とりわけ、21代当主・広綱の生い立ちは、悲痛というほかない。宇都宮家の世子として生まれた彼が、わずか5歳のとき、父・尚綱(俊綱)が戦場で横死する。
突然の当主の死に、宇都宮家中が動揺する中、その混乱に乗じて、重臣・壬生氏が謀叛を起こす。壬生氏は軍勢を率い、宇都宮氏の本拠・宇都宮城に攻め寄せ、占拠してしまった。
壬生氏挙兵の報せを聞いた重臣・芳賀高定は、幼き広綱を抱いて宇都宮城を脱出。自身の居城である真岡城へと落ち延び、以後、広綱を奉じて、宇都宮城奪還のために尽力する。
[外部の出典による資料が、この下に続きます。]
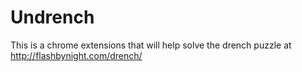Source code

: # Undrench

This is a chrome extensions that will help solve the drench puzzle at http://flashbynight.com/drench/
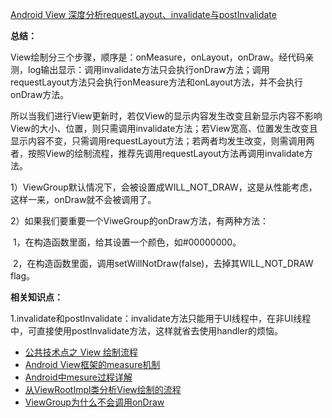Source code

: 



 

 [Android View 深度分析requestLayout、invalidate与postInvalidate](http://blog.csdn.net/a553181867/article/details/51583060)





**总结：**

View绘制分三个步骤，顺序是：onMeasure，onLayout，onDraw。经代码亲测，log输出显示：调用invalidate方法只会执行onDraw方法；调用requestLayout方法只会执行onMeasure方法和onLayout方法，并不会执行onDraw方法。

所以当我们进行View更新时，若仅View的显示内容发生改变且新显示内容不影响View的大小、位置，则只需调用invalidate方法；若View宽高、位置发生改变且显示内容不变，只需调用requestLayout方法；若两者均发生改变，则需调用两者，按照View的绘制流程，推荐先调用requestLayout方法再调用invalidate方法。



1）ViewGroup默认情况下，会被设置成WILL_NOT_DRAW，这是从性能考虑，这样一来，onDraw就不会被调用了。

2）如果我们要重要一个ViweGroup的onDraw方法，有两种方法：

​        1，在构造函数里面，给其设置一个颜色，如#00000000。

​        2，在构造函数里面，调用setWillNotDraw(false)，去掉其WILL_NOT_DRAW flag。



**相关知识点：**

1.invalidate和postInvalidate：invalidate方法只能用于UI线程中，在非UI线程中，可直接使用postInvalidate方法，这样就省去使用handler的烦恼。




- [公共技术点之 View 绘制流程](http://a.codekk.com/detail/Android/lightSky/%E5%85%AC%E5%85%B1%E6%8A%80%E6%9C%AF%E7%82%B9%E4%B9%8B%20View%20%E7%BB%98%E5%88%B6%E6%B5%81%E7%A8%8B)
- [Android View框架的measure机制](http://www.cnblogs.com/xyhuangjinfu/p/5435201.html)
- [Android中mesure过程详解](http://www.cnblogs.com/xilinch/archive/2012/10/24/2737178.html)
- [从ViewRootImpl类分析View绘制的流程](http://blog.csdn.net/feiduclear_up/article/details/46772477)
- [ViewGroup为什么不会调用onDraw](http://blog.csdn.net/leehong2005/article/details/7299471)

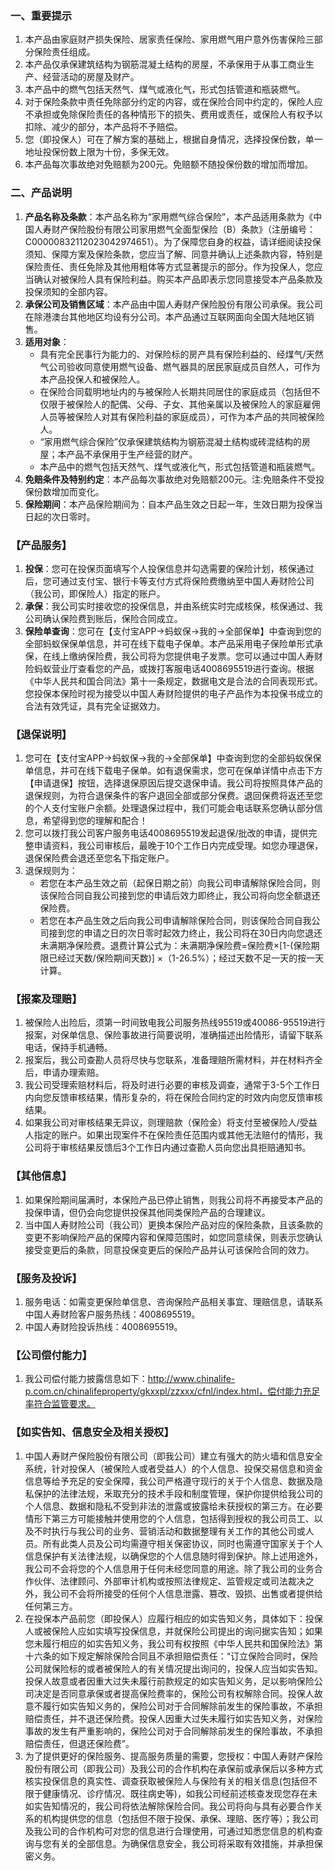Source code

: ### 一、重要提示
1. 本产品由家庭财产损失保险、居家责任保险、家用燃气用户意外伤害保险三部分保险责任组成。
2. 本产品仅承保建筑结构为钢筋混凝土结构的房屋，不承保用于从事工商业生产、经营活动的房屋及财产。
3. 本产品中的燃气包括天然气、煤气或液化气，形式包括管道和瓶装燃气。
4. 对于保险条款中责任免除部分约定的内容，或在保险合同中约定的，保险人应不承担或免除保险责任的各种情形下的损失、费用或责任，或保险人有权予以扣除、减少的部分，本产品将不予赔偿。
5. 您（即投保人）可在了解方案的基础上，根据自身情况，选择投保份数，单一地址投保份数上限为十份，多保无效。
6. 本产品每次事故绝对免赔额为200元。免赔额不随投保份数的增加而增加。

### 二、产品说明
1. **产品名称及条款**：本产品名称为“家用燃气综合保险”，本产品适用条款为《中国人寿财产保险股份有限公司家用燃气全面型保险（B）条款》（注册编号：C00000832112023042974651）。为了保障您自身的权益，请详细阅读投保须知、保障方案及保险条款，您应当了解、同意并确认上述条款内容，特别是保险责任、责任免除及其他用粗体等方式显著提示的部分。作为投保人，您应当确认对被保险人具有保险利益。购买本产品即表示您同意接受本产品条款及投保须知的全部内容。
2. **承保公司及销售区域**：本产品由中国人寿财产保险股份有限公司承保。我公司在除港澳台其他地区均设有分公司。本产品通过互联网面向全国大陆地区销售。
3. **适用对象**：
   - 具有完全民事行为能力的、对保险标的房产具有保险利益的、经煤气/天然气公司验收同意使用燃气设备、燃气器具的居民家庭成员自然人，可作为本产品投保人和被保险人。
   - 在保险合同载明地址内的与被保险人长期共同居住的家庭成员（包括但不仅限于被保险人的配偶、父母、子女、其他亲属以及被保险人的家庭雇佣人员等被保险人对其有保险利益的家庭成员），可作为本产品的共同被保险人。
   - “家用燃气综合保险”仅承保建筑结构为钢筋混凝土结构或砖混结构的房屋；本产品不承保用于生产经营的财产。
   - 本产品中的燃气包括天然气、煤气或液化气，形式包括管道和瓶装燃气。
4. **免赔条件及特别约定**：本产品每次事故绝对免赔额200元。注:免赔条件不受投保份数增加而变化。
5. **保险期间**：本产品保险期间为：自本产品生效之日起一年，生效日期为投保当日起的次日零时。

### 【产品服务】
1. **投保**：您可在投保页面填写个人投保信息并勾选需要的保险计划，核保通过后，您可通过支付宝、银行卡等支付方式将保险费缴纳至中国人寿财险公司（我公司，即保险人）指定的账户。
2. **承保**：我公司实时接收您的投保信息，并由系统实时完成核保，核保通过、我公司确认保险费到账后，保险合同成立。
3. **保险单查询**：您可在【支付宝APP→蚂蚁保→我的→全部保单】中查询到您的全部蚂蚁保保单信息，并可在线下载电子保单。本产品采用电子保险单形式承保，在线上缴纳保险费，我公司将为您提供电子发票。您可以通过中国人寿财险蚂蚁营业厅查看您的产品，或拨打客服电话4008695519进行查询。根据《中华人民共和国合同法》第十一条规定，数据电文是合法的合同表现形式。您投保本保险时视为接受以中国人寿财险提供的电子产品作为本投保书成立的合法有效凭证，具有完全证据效力。

### 【退保说明】
1. 您可在【支付宝APP→蚂蚁保→我的→全部保单】中查询到您的全部蚂蚁保保单信息，并可在线下载电子保单。如有退保需求，您可在保单详情中点击下方【申请退保】按钮，选择退保原因后提交退保申请。我公司将按照具体产品的退保规则，为符合退保条件的客户退回全部或部分保费。退回保费将返还至您的个人支付宝账户余额。处理退保过程中，我们可能会电话联系您确认部分信息，希望得到您的理解和配合！
2. 您可以拨打我公司客户服务电话4008695519发起退保/批改的申请，提供完整申请资料，我公司审核后，最晚于10个工作日内完成受理。如您办理退保，退保保险费会退还至您名下指定账户。
3. 退保规则为：
   - 若您在本产品生效之前（起保日期之前）向我公司申请解除保险合同，则该保险合同自我公司接到您的申请后效力即终止，我公司将向您全额退还保险费。
   - 若您在本产品生效之后向我公司申请解除保险合同，则该保险合同自我公司接到您的申请之日的次日零时起效力终止，我公司将在30日内向您退还未满期净保险费。退费计算公式为：未满期净保险费=保险费×[1-(保险期限已经过天数/保险期间天数)] ×（1-26.5%）；经过天数不足一天的按一天计算。

### 【报案及理赔】
1. 被保险人出险后，须第一时间致电我公司服务热线95519或40086-95519进行报案，对保单信息、保险事故进行简要说明，准确描述出险情形，请留下联系电话，保持手机通畅。
2. 报案后，我公司查勘人员将尽快与您联系，准备理赔所需材料，并在材料齐全后，申请办理索赔。
3. 我公司受理索赔材料后，将及时进行必要的审核及调查，通常于3-5个工作日内向您反馈审核结果，情形复杂的，将在保险合同约定的时效内向您反馈审核结果。
4. 如果我公司对审核结果无异议，则理赔款（保险金）将支付至被保险人/受益人指定的账户。如果出现案件不在保险责任范围内或其他无法赔付的情形，我公司将于审核结果反馈后3个工作日内通过查勘人员向您出具拒赔通知书。

### 【其他信息】
1. 如果保险期间届满时，本保险产品已停止销售，则我公司将不再接受本产品的投保申请，但仍会向您提供投保其他同类保险产品的合理建议。
2. 当中国人寿财险公司（我公司）更换本保险产品对应的保险条款，且该条款的变更不影响保险产品的保障内容和保障范围时，如您同意续保，则表示您确认接受变更后的条款，同意投保变更后的保险产品并认可该保险合同的效力。

### 【服务及投诉】
1. 服务电话：如需变更保险单信息、咨询保险产品相关事宜、理赔信息，请联系中国人寿财险客户服务热线：4008695519。
2. 中国人寿财险投诉热线：4008695519。

### 【公司偿付能力】
1. 我公司偿付能力披露信息如下：http://www.chinalife-p.com.cn/chinalifeproperty/gkxxpl/zzxxx/cfnl/index.html，偿付能力充足率符合监管要求。

### 【如实告知、信息安全及相关授权】
1. 中国人寿财产保险股份有限公司（即我公司）建立有强大的防火墙和信息安全系统，针对投保人（被保险人或者受益人）的个人信息、投保交易信息和资金信息等给予充足的安全保障，我公司严格遵守现行的关于个人信息、数据及隐私保护的法律法规，釆取充分的技术手段和制度管理，保护你提供给我公司的个人信息、数据和隐私不受到非法的泄露或披露给未获授权的第三方。在必要情形下第三方可能接触并使用您的个人信息，包括得到授权的我公司员工、以及不时执行与我公司的业务、营销活动和数据整理有关工作的其他公司或人员。所有此类人员及公司均需遵守相关保密协议，同时也需遵守国家关于个人信息保护有关法律法规，以确保您的个人信息随时得到保护。除上述用途外，我公司不会将您的个人信息用于任何未经您同意的用途。除了我公司的业务合作伙伴、法律顾问、外部审计机构或按照法律规定、监管规定或司法裁决之外，我公司不会将所接受的任何个人信息泄露、篡改、毁损、出售或者提供给任何第三方。
2. 在投保本产品前您（即投保人）应履行相应的如实告知义务，具体如下：投保人或被保险人应如实填写投保信息，并就保险公司提出的询问据实告知；如果您未履行相应的如实告知义务，我公司有权按照《中华人民共和国保险法》第十六条的如下规定解除保险合同且不承担赔偿责任：“订立保险合同时，保险公司就保险标的或者被保险人的有关情况提出询问的，投保人应当如实告知。投保人故意或者因重大过失未履行前款规定的如实告知义务，足以影响保险公司决定是否同意承保或者提高保险费率的，保险公司有权解除合同。投保人故意不履行如实告知义务的，保险公司对于合同解除前发生的保险事故，不承担赔偿责任，并不退还保险费。投保人因重大过失未履行如实告知义务，对保险事故的发生有严重影响的，保险公司对于合同解除前发生的保险事故，不承担赔偿责任，但退还保险费”。
3. 为了提供更好的保险服务、提高服务质量的需要，您授权：中国人寿财产保险股份有限公司（即我公司）及我公司的合作机构在承保前或承保后以多种方式核实投保信息的真实性、调查获取被保险人与保险有关的相关信息(包括但不限于健康情况、诊疗情况、既往病史等)，如我公司经前述核查发现您存在未如实告知情况的，我公司将依法解除保险合同。我公司将向与具有必要合作关系的机构提供您的信息（包括但不限于投保、承保、理赔、医疗等）；我公司及我公司的合作机构可对您的信息进行合理使用，可通过知悉您信息的机构查询与您有关的全部信息。为确保信息安全，我公司将采取有效措施，并承担保密义务。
広綱の幸運は、この芳賀高定が、一途な忠心と、類まれなる智謀の持ち主であったことだ。高定は敵方の陣営を暗殺や策謀によって次々と切り崩し、一方で、隣国・常陸(茨城県)の有力大名である佐竹義昭(名将で知られる佐竹義重の父)との同盟を取りつける。
そして、亡命から8年後――弘治3年(1557)12月、佐竹氏の支援により、ついに宇都宮城を奪還した。
その後、広綱は佐竹義昭の娘――のちの南呂院を、妻として迎えた。
以来、宇都宮・佐竹の両家は、盟友ともいうべき結束によって、乱世を乗り越えていくことになる。
上杉・北条のせめぎ合い
城主に返り咲いたのちも、宇都宮氏の苦難は続いた。
宇都宮氏のみならず、北関東の領主たちにとって脅威となったのは、小田原城を本拠に南関東を席巻し、なおも拡大を続ける北条氏(後北条氏)である。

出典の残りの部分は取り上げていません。